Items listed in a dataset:
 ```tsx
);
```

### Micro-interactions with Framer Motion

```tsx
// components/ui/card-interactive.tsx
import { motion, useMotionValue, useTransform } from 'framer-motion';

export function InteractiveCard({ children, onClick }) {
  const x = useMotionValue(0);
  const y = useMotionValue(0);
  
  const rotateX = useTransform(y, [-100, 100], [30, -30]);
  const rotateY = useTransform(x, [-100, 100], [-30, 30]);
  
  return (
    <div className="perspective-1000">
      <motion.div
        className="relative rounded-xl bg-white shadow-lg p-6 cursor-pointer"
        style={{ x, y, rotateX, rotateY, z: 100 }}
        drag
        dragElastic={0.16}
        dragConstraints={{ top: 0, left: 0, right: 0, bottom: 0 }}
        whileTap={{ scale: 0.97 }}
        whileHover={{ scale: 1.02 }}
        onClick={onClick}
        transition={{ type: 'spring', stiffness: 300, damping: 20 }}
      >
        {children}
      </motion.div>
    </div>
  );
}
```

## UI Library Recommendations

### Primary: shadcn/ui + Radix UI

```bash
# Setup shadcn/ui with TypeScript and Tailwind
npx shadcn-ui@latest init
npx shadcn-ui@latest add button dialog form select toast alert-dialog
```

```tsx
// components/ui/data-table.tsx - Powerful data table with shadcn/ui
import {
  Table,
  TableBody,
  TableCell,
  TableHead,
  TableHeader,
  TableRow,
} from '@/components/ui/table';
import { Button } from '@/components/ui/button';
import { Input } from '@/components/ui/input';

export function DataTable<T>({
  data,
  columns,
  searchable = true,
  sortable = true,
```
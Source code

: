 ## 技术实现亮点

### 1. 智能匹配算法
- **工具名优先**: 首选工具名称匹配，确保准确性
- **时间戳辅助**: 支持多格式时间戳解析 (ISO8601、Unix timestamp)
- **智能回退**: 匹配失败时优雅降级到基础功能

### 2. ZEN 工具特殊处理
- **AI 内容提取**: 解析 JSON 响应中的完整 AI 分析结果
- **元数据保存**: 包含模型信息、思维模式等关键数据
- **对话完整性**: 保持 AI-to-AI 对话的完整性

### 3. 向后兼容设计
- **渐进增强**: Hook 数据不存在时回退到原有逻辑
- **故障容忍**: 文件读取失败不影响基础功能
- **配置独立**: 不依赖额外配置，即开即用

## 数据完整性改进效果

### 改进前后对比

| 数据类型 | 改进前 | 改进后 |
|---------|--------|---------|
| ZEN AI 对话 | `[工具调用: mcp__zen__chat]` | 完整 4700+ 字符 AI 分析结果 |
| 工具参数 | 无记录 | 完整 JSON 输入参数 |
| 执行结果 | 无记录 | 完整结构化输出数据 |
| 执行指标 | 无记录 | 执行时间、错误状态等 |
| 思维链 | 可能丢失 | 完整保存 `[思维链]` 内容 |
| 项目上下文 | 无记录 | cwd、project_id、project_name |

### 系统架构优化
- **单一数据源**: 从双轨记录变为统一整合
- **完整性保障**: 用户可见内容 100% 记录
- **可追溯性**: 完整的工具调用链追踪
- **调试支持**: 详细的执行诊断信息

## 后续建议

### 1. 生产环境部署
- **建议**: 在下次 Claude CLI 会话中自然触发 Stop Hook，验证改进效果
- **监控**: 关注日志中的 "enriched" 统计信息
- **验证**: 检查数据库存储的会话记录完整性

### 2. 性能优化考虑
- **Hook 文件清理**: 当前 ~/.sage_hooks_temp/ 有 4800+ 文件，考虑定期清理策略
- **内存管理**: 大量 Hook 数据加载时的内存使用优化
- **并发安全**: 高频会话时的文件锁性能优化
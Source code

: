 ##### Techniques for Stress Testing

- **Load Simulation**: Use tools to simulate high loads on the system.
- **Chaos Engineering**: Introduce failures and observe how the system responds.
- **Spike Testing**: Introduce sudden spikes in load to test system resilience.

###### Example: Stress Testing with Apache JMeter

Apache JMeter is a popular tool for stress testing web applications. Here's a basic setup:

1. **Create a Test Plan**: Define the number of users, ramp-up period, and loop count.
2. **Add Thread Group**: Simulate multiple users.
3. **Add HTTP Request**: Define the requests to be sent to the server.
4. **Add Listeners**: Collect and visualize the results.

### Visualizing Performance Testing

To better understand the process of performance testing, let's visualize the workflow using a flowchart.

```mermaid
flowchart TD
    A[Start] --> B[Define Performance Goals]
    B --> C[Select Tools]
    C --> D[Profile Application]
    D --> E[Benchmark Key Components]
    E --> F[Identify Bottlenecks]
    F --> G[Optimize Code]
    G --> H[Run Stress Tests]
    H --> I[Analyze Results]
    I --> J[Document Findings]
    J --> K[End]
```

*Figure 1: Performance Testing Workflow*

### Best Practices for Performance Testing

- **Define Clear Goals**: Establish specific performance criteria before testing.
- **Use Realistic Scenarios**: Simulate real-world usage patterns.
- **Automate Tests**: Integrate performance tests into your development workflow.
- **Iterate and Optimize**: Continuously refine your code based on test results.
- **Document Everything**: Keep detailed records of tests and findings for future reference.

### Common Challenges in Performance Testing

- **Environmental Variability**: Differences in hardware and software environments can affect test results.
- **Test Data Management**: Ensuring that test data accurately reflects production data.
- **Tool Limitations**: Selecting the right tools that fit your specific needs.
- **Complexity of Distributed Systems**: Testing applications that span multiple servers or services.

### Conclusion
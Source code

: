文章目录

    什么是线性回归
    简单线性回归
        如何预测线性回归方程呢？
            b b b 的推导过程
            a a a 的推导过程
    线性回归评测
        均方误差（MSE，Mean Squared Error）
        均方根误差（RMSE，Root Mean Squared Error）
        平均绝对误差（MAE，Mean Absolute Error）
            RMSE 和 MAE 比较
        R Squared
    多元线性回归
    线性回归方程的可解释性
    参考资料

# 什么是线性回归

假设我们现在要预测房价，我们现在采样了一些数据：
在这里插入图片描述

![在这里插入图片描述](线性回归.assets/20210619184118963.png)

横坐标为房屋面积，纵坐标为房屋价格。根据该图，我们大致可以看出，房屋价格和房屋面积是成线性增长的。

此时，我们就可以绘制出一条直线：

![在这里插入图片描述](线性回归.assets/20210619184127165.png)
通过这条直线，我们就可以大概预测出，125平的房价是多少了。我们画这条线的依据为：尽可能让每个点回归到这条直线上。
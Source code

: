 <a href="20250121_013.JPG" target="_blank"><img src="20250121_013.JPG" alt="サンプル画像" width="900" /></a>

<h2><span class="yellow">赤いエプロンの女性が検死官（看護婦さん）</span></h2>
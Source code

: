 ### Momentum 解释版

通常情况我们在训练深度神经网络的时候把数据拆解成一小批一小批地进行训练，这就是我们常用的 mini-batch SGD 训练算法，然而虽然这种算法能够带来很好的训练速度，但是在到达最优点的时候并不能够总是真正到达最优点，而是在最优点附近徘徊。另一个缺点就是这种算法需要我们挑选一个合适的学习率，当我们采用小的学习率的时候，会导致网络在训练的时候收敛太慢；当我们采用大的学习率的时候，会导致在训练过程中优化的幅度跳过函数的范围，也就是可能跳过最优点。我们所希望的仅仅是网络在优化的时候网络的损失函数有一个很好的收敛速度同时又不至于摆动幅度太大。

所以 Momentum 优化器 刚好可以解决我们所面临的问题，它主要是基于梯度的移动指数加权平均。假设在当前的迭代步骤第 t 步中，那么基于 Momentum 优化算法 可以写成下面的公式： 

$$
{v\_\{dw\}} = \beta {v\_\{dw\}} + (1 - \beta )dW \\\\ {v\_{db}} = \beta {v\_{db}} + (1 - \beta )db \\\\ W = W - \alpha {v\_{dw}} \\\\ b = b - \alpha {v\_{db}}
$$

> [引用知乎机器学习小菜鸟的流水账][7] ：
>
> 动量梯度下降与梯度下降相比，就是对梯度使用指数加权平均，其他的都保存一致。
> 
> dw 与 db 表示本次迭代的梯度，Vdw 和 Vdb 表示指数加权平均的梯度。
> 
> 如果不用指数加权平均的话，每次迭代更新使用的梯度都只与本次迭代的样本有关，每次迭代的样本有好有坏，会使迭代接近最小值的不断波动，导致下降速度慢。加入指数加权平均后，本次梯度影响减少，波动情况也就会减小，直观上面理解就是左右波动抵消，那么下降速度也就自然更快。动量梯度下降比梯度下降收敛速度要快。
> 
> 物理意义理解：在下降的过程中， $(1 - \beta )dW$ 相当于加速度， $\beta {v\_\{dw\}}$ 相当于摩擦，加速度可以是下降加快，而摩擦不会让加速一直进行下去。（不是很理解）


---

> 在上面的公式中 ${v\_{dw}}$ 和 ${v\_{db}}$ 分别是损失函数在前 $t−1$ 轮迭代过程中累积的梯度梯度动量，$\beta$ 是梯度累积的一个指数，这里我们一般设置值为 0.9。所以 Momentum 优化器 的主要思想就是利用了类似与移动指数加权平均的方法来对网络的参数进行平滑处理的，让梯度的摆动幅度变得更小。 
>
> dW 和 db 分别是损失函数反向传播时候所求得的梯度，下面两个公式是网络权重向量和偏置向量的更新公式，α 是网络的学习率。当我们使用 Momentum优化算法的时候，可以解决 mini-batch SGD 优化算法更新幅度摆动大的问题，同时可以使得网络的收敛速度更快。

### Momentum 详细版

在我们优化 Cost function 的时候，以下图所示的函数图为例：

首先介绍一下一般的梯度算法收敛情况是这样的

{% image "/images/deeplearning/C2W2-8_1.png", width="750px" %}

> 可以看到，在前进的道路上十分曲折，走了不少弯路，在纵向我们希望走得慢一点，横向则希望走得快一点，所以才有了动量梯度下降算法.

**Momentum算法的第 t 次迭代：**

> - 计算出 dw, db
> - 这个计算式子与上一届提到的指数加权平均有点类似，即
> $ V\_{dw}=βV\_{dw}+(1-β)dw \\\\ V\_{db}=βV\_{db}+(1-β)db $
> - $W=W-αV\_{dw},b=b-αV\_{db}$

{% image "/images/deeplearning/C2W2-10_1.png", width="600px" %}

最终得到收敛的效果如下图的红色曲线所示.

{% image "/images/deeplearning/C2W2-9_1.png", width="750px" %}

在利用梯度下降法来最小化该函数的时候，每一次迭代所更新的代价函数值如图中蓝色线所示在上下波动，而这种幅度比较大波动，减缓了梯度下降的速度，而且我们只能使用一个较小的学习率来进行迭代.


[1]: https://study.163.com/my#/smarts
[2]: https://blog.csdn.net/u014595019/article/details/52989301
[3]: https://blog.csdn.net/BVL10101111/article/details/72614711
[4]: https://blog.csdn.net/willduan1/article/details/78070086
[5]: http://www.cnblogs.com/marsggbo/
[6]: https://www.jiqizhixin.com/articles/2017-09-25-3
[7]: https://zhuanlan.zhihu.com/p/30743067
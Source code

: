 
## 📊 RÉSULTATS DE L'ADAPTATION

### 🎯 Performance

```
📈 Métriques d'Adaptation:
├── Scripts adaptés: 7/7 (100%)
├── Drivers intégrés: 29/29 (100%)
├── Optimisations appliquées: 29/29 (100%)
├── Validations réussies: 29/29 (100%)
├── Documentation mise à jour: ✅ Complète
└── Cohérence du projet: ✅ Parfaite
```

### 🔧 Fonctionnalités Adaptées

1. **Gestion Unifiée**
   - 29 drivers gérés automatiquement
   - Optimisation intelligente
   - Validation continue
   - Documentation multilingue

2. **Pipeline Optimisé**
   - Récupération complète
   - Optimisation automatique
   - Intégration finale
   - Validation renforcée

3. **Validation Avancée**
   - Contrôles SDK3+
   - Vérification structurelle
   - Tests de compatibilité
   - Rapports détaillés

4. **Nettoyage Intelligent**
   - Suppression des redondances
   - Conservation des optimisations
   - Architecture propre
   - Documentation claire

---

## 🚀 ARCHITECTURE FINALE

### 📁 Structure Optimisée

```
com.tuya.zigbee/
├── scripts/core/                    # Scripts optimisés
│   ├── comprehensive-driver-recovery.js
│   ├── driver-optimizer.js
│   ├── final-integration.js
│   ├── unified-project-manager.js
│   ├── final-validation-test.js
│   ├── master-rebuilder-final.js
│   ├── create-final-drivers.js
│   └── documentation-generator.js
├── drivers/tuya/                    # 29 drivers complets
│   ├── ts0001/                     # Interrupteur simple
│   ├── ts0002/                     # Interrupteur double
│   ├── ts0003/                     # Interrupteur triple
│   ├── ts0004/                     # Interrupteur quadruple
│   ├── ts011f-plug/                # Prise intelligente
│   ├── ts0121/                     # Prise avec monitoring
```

Problem requirements - Your answer must consist solely of the lines above between the line holding "[5]: http://www.cnblogs.com/marsggbo/" and the line holding "- Architecture propre", inclusive, copied exactly.

Your solution -
[5]: http://www.cnblogs.com/marsggbo/
[6]: https://www.jiqizhixin.com/articles/2017-09-25-3
[7]: https://zhuanlan.zhihu.com/p/30743067
Source code

: 
## 📊 RÉSULTATS DE L'ADAPTATION

### 🎯 Performance

```
📈 Métriques d'Adaptation:
├── Scripts adaptés: 7/7 (100%)
├── Drivers intégrés: 29/29 (100%)
├── Optimisations appliquées: 29/29 (100%)
├── Validations réussies: 29/29 (100%)
├── Documentation mise à jour: ✅ Complète
└── Cohérence du projet: ✅ Parfaite
```

### 🔧 Fonctionnalités Adaptées

1. **Gestion Unifiée**
   - 29 drivers gérés automatiquement
   - Optimisation intelligente
   - Validation continue
   - Documentation multilingue

2. **Pipeline Optimisé**
   - Récupération complète
   - Optimisation automatique
   - Intégration finale
   - Validation renforcée

3. **Validation Avancée**
   - Contrôles SDK3+
   - Vérification structurelle
   - Tests de compatibilité
   - Rapports détaillés

4. **Nettoyage Intelligent**
   - Suppression des redondances
   - Conservation des optimisations
   - Architecture propre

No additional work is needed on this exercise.